Given information START

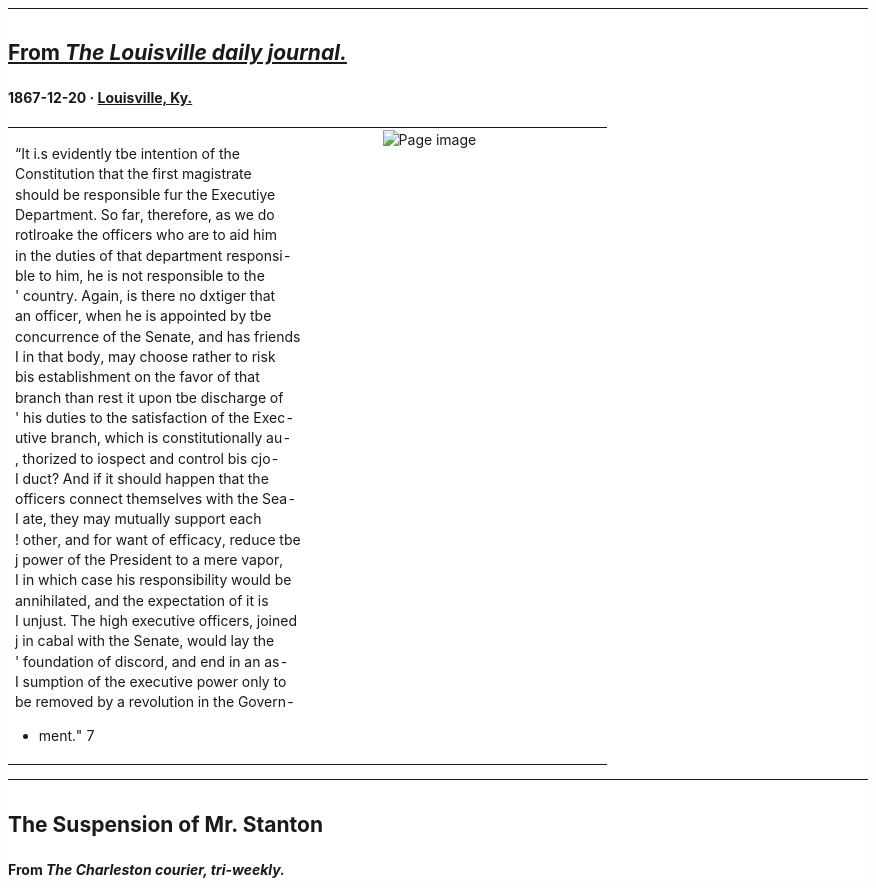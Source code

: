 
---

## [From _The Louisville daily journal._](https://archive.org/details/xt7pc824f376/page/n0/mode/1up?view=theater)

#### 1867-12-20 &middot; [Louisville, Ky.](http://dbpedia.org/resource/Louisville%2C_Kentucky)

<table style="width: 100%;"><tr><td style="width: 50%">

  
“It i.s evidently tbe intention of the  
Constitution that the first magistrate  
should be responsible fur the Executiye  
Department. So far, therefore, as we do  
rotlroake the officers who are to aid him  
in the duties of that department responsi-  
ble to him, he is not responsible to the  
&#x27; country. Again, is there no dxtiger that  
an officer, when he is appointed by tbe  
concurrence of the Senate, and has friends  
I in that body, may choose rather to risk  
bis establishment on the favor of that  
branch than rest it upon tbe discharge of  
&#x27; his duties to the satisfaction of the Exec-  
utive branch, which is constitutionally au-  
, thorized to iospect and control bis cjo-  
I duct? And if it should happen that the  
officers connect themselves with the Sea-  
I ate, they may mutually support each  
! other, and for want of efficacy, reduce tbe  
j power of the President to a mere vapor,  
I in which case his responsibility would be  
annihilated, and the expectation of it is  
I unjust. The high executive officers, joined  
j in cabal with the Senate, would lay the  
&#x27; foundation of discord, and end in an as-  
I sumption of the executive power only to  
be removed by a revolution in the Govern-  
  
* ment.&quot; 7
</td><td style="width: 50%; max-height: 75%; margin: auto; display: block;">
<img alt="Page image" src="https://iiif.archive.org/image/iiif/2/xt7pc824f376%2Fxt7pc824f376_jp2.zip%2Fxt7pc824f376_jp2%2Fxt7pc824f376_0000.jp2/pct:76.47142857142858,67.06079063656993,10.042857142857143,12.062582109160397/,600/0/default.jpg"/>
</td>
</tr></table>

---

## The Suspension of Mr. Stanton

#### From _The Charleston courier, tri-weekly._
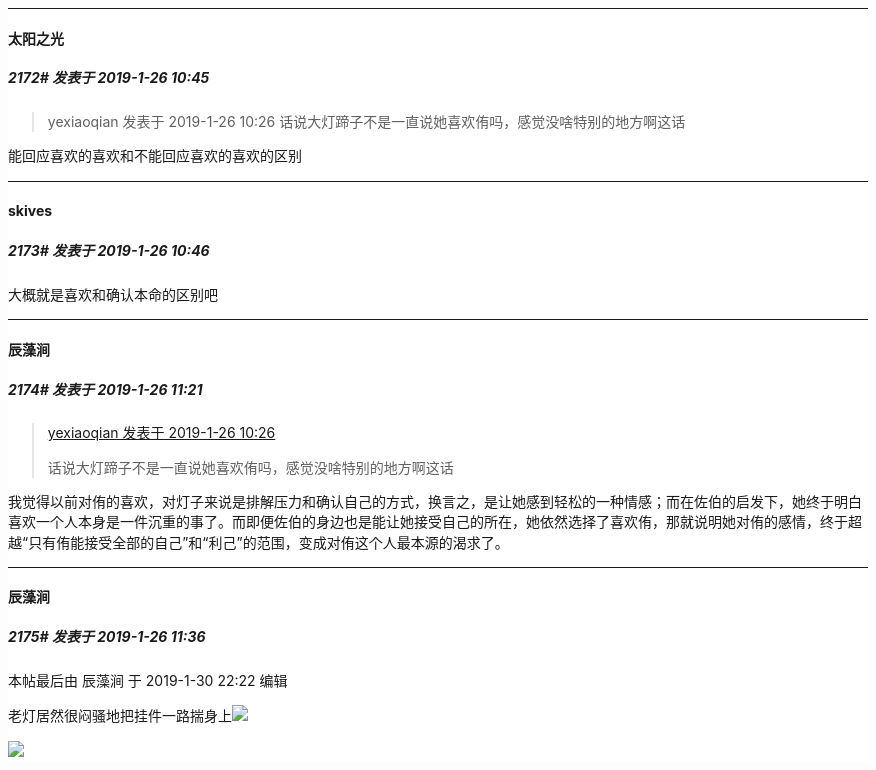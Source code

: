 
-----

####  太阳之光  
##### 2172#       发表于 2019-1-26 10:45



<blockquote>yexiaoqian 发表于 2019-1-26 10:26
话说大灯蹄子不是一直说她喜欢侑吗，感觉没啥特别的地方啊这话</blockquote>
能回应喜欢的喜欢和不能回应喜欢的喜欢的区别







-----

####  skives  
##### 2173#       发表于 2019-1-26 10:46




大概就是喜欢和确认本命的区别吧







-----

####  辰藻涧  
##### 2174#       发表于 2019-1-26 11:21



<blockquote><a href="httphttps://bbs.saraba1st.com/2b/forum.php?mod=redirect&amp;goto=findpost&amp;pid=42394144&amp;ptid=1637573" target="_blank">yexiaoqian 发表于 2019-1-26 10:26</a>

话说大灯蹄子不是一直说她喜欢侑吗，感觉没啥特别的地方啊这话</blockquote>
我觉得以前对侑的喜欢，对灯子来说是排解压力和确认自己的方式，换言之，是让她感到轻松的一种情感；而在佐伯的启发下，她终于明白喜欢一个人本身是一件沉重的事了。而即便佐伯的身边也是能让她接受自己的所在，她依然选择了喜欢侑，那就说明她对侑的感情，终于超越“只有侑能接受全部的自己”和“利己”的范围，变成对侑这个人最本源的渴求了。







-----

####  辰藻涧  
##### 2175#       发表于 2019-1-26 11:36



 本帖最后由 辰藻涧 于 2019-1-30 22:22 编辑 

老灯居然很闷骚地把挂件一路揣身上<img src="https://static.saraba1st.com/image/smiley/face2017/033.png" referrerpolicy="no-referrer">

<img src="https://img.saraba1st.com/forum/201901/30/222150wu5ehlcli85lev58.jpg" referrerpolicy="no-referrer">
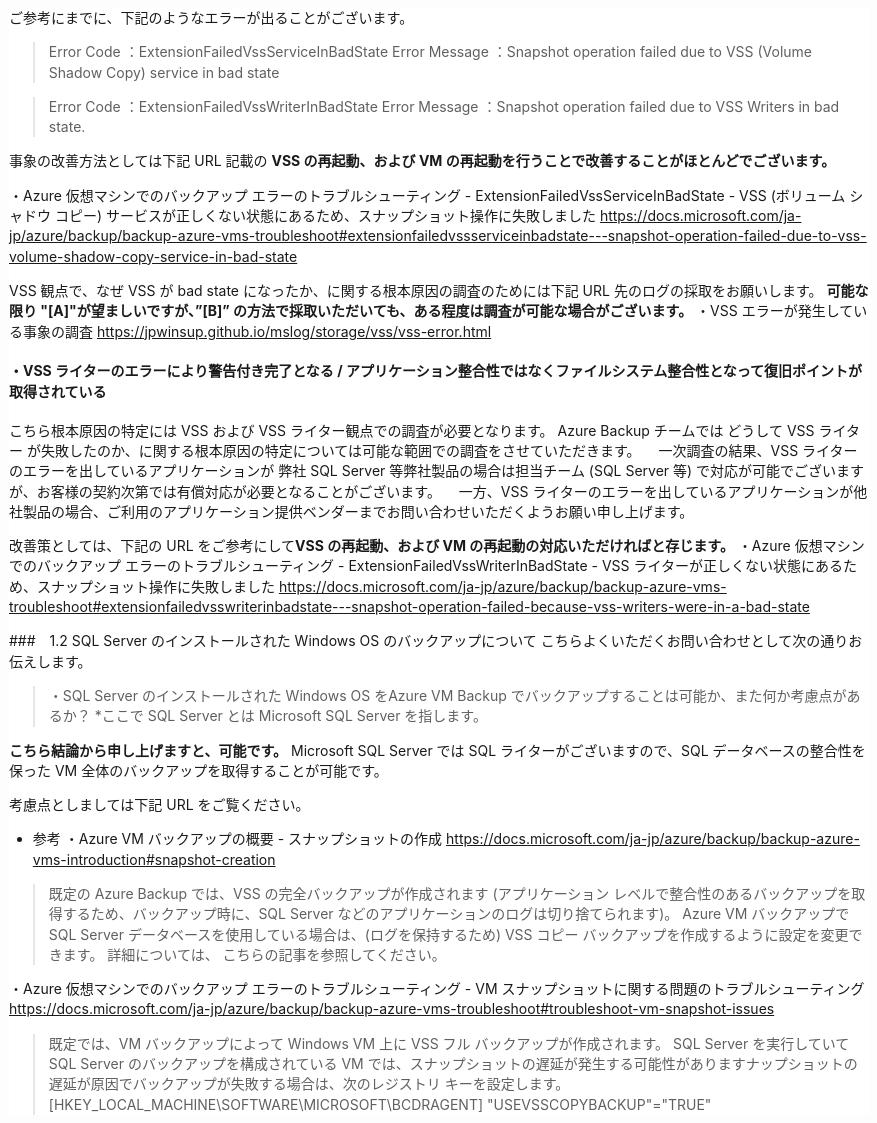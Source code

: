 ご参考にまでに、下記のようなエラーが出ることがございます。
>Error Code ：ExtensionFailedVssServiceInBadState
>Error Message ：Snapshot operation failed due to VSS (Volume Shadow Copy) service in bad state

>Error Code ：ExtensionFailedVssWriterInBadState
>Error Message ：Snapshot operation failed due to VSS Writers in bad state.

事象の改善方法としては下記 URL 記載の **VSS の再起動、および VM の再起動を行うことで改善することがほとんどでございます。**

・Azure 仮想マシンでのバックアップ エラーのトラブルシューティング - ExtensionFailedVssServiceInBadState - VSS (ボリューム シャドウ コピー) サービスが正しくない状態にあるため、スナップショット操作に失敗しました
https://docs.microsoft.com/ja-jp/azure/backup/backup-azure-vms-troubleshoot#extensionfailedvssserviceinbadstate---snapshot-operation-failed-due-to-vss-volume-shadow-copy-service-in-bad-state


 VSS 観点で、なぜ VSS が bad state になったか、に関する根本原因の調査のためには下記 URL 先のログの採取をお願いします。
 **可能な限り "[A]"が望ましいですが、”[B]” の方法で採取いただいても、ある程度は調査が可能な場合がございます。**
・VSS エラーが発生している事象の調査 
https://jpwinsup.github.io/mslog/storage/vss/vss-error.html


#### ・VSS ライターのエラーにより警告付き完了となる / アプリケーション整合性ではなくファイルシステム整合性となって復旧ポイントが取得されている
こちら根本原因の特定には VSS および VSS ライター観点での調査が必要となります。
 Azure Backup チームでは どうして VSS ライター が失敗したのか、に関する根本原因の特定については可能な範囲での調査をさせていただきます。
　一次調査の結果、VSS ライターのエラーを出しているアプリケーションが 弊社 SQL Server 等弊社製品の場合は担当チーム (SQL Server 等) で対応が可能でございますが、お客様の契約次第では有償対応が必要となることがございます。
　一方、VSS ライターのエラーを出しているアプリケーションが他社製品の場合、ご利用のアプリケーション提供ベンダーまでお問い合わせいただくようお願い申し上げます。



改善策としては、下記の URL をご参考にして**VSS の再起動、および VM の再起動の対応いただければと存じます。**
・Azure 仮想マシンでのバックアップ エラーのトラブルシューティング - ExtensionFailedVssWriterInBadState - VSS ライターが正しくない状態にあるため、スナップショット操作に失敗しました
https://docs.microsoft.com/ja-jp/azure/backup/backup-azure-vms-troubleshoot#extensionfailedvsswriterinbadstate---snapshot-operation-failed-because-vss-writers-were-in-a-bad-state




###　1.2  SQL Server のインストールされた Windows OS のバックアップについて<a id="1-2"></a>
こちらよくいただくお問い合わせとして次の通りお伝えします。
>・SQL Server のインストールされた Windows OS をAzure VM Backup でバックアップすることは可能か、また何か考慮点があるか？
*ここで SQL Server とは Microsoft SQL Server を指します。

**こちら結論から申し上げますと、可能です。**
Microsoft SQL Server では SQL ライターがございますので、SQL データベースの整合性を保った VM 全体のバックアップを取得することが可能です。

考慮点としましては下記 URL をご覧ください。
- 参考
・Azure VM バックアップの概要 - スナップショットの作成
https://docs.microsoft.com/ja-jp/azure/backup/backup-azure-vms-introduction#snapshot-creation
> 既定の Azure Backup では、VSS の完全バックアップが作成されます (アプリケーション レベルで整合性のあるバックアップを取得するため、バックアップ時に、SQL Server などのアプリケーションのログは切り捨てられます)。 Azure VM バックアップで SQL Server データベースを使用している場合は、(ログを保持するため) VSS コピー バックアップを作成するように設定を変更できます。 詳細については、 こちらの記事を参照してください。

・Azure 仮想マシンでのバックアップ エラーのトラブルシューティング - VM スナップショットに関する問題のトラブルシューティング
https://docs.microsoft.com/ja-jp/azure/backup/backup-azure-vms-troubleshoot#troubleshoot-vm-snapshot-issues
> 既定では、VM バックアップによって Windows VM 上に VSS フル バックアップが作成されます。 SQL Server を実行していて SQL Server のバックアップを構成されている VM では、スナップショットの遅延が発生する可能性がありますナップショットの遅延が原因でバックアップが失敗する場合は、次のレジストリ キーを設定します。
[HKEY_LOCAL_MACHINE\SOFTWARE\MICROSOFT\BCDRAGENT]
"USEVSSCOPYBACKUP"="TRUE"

Given information END

_Problem_
Scan each line of the entries above for the word "仮想マシンでのバックアップ" and report how many lines contain it, with nothing else.

_Result for this task_
3